Frankly, while the Polanco’s winner for the 12th round seems like a head-scratcher, I find it hard to question his performance of his duties altogether. In fact, the overall decision seems to be the reason why boxing has three judges – the right winner invariably comes out in the wash.
Despite the four categories that judging is dependent on – clean punches, effective aggressiveness, defense and ring generalship – the way that these are all applied and/or valued is not an exact science. In fact, in a closely contested round, I’ve often heard the determining factor was a matter of, “Fighter A landed the best punch in the round.” To make matters more confounding, scoring a 10-10 round like Montello’s card in the eighth round (Prograis’ best per the judges) is a frowned upon practice. We’re almost forcing some fighter to catch a bad break!
In Prograis’ case, he stood tall in his moment of defeat, offering no excuses while standing within earshot of Taylor during the post-fight interview. He even conceded that Taylor was the better man that night. During his call into At The Fights Monday, October 28 the New Orleans native remained upbeat regarding both his performance and his next move.
“It was just my fault,” he admitted, “I knew that coming over here from America, I felt like I wasn’t going to get the decision unless I knocked him out. And I really felt like I could knock him out.
I think my biggest thing was that I stood and fought with him for too much, and that was his game too. He was a very good inside fighter, and I thought that I could really break him down and get him tired for the later rounds. And, he was still there, basically.
I think the first four rounds, for sure, I went out there and I out-boxed him clearly. Then he started bringing the fight to me. He came to me, and I wanted to bring the fight to him, I wanted to just go there and trade, and make it a war.
Same as it is with any sport, the more an athlete works before and during the game, contest or match they stand a better chance at influencing what their break is – a boost or a step backwards. Prograis understands he lost the fight to his own penchant to go to war, when the battle of the middle rounds against Taylor ultimately called for what he believes was his superior boxing ability.
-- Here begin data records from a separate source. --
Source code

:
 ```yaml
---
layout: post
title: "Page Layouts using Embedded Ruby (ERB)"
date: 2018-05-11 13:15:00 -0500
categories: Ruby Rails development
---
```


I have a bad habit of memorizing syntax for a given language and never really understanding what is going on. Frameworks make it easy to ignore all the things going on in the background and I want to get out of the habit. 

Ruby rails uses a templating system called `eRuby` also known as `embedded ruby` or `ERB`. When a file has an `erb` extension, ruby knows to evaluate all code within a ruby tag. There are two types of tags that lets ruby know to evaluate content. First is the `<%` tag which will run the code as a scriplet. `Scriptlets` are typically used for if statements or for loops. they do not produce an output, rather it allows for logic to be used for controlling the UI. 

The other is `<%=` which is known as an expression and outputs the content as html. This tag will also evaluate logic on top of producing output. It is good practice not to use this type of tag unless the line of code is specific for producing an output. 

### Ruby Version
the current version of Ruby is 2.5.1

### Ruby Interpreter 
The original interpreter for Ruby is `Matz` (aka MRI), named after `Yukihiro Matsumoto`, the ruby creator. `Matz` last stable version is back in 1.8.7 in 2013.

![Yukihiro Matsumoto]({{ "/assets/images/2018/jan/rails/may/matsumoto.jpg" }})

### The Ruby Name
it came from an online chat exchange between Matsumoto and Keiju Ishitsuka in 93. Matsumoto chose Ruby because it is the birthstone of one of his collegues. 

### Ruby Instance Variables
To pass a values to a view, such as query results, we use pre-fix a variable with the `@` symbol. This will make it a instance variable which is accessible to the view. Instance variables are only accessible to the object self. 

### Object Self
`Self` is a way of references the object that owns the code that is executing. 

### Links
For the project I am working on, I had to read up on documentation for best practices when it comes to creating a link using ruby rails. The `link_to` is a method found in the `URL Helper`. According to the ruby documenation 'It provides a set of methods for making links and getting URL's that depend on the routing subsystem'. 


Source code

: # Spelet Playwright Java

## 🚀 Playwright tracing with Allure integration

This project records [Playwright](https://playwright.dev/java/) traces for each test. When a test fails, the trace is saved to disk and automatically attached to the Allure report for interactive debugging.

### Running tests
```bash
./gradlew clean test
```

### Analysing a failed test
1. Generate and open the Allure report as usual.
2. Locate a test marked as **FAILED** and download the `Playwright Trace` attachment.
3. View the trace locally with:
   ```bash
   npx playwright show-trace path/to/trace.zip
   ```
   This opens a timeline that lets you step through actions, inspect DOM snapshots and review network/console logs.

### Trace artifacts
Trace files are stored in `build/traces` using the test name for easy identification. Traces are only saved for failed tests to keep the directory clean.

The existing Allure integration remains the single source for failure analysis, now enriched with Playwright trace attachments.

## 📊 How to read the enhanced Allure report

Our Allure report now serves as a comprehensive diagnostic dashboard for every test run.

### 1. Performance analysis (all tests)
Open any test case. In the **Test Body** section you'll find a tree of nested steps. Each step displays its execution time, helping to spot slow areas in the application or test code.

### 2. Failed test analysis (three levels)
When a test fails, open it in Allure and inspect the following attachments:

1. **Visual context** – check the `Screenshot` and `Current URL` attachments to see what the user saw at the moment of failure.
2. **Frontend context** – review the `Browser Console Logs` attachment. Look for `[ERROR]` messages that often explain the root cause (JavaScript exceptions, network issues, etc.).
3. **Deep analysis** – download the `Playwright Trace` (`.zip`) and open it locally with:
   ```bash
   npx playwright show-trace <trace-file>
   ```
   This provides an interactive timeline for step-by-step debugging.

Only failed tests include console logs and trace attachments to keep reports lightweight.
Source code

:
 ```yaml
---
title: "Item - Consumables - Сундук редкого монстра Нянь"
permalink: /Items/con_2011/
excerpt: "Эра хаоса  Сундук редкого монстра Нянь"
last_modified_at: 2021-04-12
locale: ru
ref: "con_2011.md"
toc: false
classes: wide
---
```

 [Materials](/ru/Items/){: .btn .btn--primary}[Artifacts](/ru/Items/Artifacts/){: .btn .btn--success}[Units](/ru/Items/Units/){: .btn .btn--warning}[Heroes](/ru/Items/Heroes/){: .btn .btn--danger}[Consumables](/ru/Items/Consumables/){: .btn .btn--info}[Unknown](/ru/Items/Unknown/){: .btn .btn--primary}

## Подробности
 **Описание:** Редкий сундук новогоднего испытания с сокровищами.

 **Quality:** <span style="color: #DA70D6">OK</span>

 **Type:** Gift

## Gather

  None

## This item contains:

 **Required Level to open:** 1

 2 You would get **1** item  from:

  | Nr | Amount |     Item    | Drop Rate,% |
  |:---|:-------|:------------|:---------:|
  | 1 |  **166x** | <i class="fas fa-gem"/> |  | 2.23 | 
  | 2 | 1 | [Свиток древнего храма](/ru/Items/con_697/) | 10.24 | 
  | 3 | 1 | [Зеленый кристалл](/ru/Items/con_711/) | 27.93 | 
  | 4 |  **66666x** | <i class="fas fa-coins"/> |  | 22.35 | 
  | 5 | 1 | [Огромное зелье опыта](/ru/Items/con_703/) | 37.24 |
Bad break or learning experience, Prograis’ “0” is forever gone, along with the world title he worked so hard to capture. His spirit sounds no worse for wear, and since he willingly accepted the format of the WBSS and whatever circumstances it presented him, hopefully in the near future the business of boxing can be worked out so that him and Taylor can run it back. I can’t wait to see what’s next for the Rougarou, the warrior, boxing’s latest break wasn’t able to leave broke.